Une très belle biographie de l’empereur à la légende noire
La biographie de Napoléon III, écrite par Éric Anceau, se classe incontestablement parmi les meilleures publiées à l’occasion du bicentenaire de la naissance de l’empereur des Français. Ce travail se caractérise par deux grandes qualités. La première vient de celle des sources : de nombreuses archives, parfois inédites, des témoignages, des journaux de l’époque, des correspondances. L’auteur rappelle ainsi que l’historien doit toujours, même à propos d’un sujet très souvent traité, retourner à sa matière première, les sources, les traces laissées par les contemporains et soumises à la critique scientifique. Deuxième qualité de l’étude, la rigoureuse objectivité de l’auteur. Éric Anceau ne tombe pas dans le travers moraliste de nombreux historiens, surtout dans la jeune génération. Jamais il ne juge ni n’encense. Ni avocat ni procureur. Napoléon III reste pour lui un objet d’étude scientifique. Cette rigueur aurait pu rendre le récit froid et impersonnel. Il n’en est rien. La lecture de la biographie reste très agréable, dans un style bien construit.

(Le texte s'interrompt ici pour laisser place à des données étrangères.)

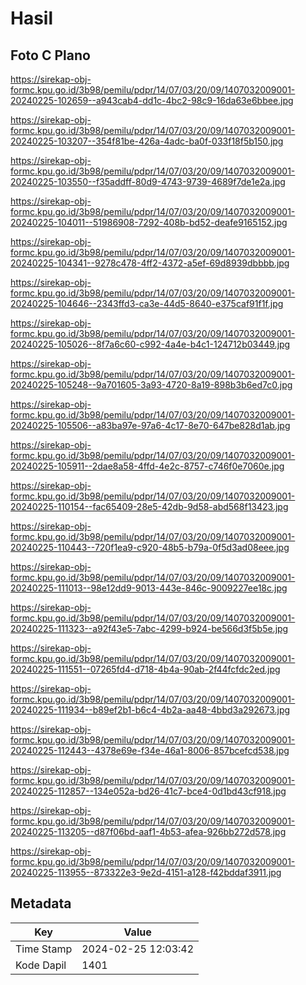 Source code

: # Hasil

## Foto C Plano

https://sirekap-obj-formc.kpu.go.id/3b98/pemilu/pdpr/14/07/03/20/09/1407032009001-20240225-102659--a943cab4-dd1c-4bc2-98c9-16da63e6bbee.jpg

https://sirekap-obj-formc.kpu.go.id/3b98/pemilu/pdpr/14/07/03/20/09/1407032009001-20240225-103207--354f81be-426a-4adc-ba0f-033f18f5b150.jpg

https://sirekap-obj-formc.kpu.go.id/3b98/pemilu/pdpr/14/07/03/20/09/1407032009001-20240225-103550--f35addff-80d9-4743-9739-4689f7de1e2a.jpg

https://sirekap-obj-formc.kpu.go.id/3b98/pemilu/pdpr/14/07/03/20/09/1407032009001-20240225-104011--51986908-7292-408b-bd52-deafe9165152.jpg

https://sirekap-obj-formc.kpu.go.id/3b98/pemilu/pdpr/14/07/03/20/09/1407032009001-20240225-104341--9278c478-4ff2-4372-a5ef-69d8939dbbbb.jpg

https://sirekap-obj-formc.kpu.go.id/3b98/pemilu/pdpr/14/07/03/20/09/1407032009001-20240225-104646--2343ffd3-ca3e-44d5-8640-e375caf91f1f.jpg

https://sirekap-obj-formc.kpu.go.id/3b98/pemilu/pdpr/14/07/03/20/09/1407032009001-20240225-105026--8f7a6c60-c992-4a4e-b4c1-124712b03449.jpg

https://sirekap-obj-formc.kpu.go.id/3b98/pemilu/pdpr/14/07/03/20/09/1407032009001-20240225-105248--9a701605-3a93-4720-8a19-898b3b6ed7c0.jpg

https://sirekap-obj-formc.kpu.go.id/3b98/pemilu/pdpr/14/07/03/20/09/1407032009001-20240225-105506--a83ba97e-97a6-4c17-8e70-647be828d1ab.jpg

https://sirekap-obj-formc.kpu.go.id/3b98/pemilu/pdpr/14/07/03/20/09/1407032009001-20240225-105911--2dae8a58-4ffd-4e2c-8757-c746f0e7060e.jpg

https://sirekap-obj-formc.kpu.go.id/3b98/pemilu/pdpr/14/07/03/20/09/1407032009001-20240225-110154--fac65409-28e5-42db-9d58-abd568f13423.jpg

https://sirekap-obj-formc.kpu.go.id/3b98/pemilu/pdpr/14/07/03/20/09/1407032009001-20240225-110443--720f1ea9-c920-48b5-b79a-0f5d3ad08eee.jpg

https://sirekap-obj-formc.kpu.go.id/3b98/pemilu/pdpr/14/07/03/20/09/1407032009001-20240225-111013--98e12dd9-9013-443e-846c-9009227ee18c.jpg

https://sirekap-obj-formc.kpu.go.id/3b98/pemilu/pdpr/14/07/03/20/09/1407032009001-20240225-111323--a92f43e5-7abc-4299-b924-be566d3f5b5e.jpg

https://sirekap-obj-formc.kpu.go.id/3b98/pemilu/pdpr/14/07/03/20/09/1407032009001-20240225-111551--07265fd4-d718-4b4a-90ab-2f44fcfdc2ed.jpg

https://sirekap-obj-formc.kpu.go.id/3b98/pemilu/pdpr/14/07/03/20/09/1407032009001-20240225-111934--b89ef2b1-b6c4-4b2a-aa48-4bbd3a292673.jpg

https://sirekap-obj-formc.kpu.go.id/3b98/pemilu/pdpr/14/07/03/20/09/1407032009001-20240225-112443--4378e69e-f34e-46a1-8006-857bcefcd538.jpg

https://sirekap-obj-formc.kpu.go.id/3b98/pemilu/pdpr/14/07/03/20/09/1407032009001-20240225-112857--134e052a-bd26-41c7-bce4-0d1bd43cf918.jpg

https://sirekap-obj-formc.kpu.go.id/3b98/pemilu/pdpr/14/07/03/20/09/1407032009001-20240225-113205--d87f06bd-aaf1-4b53-afea-926bb272d578.jpg

https://sirekap-obj-formc.kpu.go.id/3b98/pemilu/pdpr/14/07/03/20/09/1407032009001-20240225-113955--873322e3-9e2d-4151-a128-f42bddaf3911.jpg


## Metadata

| Key        | Value               |
| ---------- | ------------------- |
| Time Stamp | 2024-02-25 12:03:42 |
| Kode Dapil | 1401                |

Le livre retrace la vie et le parcours exceptionnel du premier président et du dernier empereur français. Éric Anceau prévient dans son introduction qu’il n’utilise pas la biographie de Napoléon III comme prétexte pour étudier l’époque dans laquelle il a vécu, les grands courants politiques, les bouleversements internationaux. Seul le personnage l’intéresse. Il ne nous entraîne pas dans les tréfonds psychologiques de l’empereur mais nous aide à mieux comprendre cette personnalité extrêmement complexe, cet intellectuel qui fait des coups d’État et mène des guerres, cet homme d’ordre, porté par la paysannerie et animé de sincères préoccupations sociales. Napoléon III a très tôt conscience de son exceptionnel destin qui, il en est sûr, le portera au sommet. La mort du duc de Reichstadt (Napoléon II), puis celle de son frère aîné, le renoncement de ses oncles font du fils cadet de Louis Bonaparte et de Hortense de Beauharnais le successeur désigné de son oncle Napoléon Ier.
Il se voue dès lors tout entier à la conquête du pouvoir. “J’espère en Dieu et je crois en moi” aime-t-il à répéter. Ses deux tentatives avortées de coup d’État, son emprisonnement au fort de Ham, son exil en Angleterre n’entament en rien ses certitudes. En février 1848, à la chute de la monarchie de Juillet, il rentre en France. Le pouvoir est à prendre. Les pages consacrées aux années de conquête du pouvoir présidentiel et à celle précédant le coup d’État de 1851 nous permettent de percevoir l’extrême habileté politique de cet homme secret, qui sait utiliser les hommes et les circonstances. Avec prudence, il préfère s’éloigner dès le mois de mars pour ne pas être accusé de fomenter le désordre et laisse la IIe République s’enferrer dans les difficultés et réprimer le mouvement populaire du mois de juin. Profitant de la popularité de son nom, il sait se présenter comme un recours pour assurer l’ordre. Cela assure son succès lors de la présidentielle de décembre 1848. Une fois au pouvoir, il profite des erreurs de l’Assemblée (suppression du suffrage universel qu’il veille à défendre) et entreprend plusieurs voyages dans les départements pour asseoir sa popularité.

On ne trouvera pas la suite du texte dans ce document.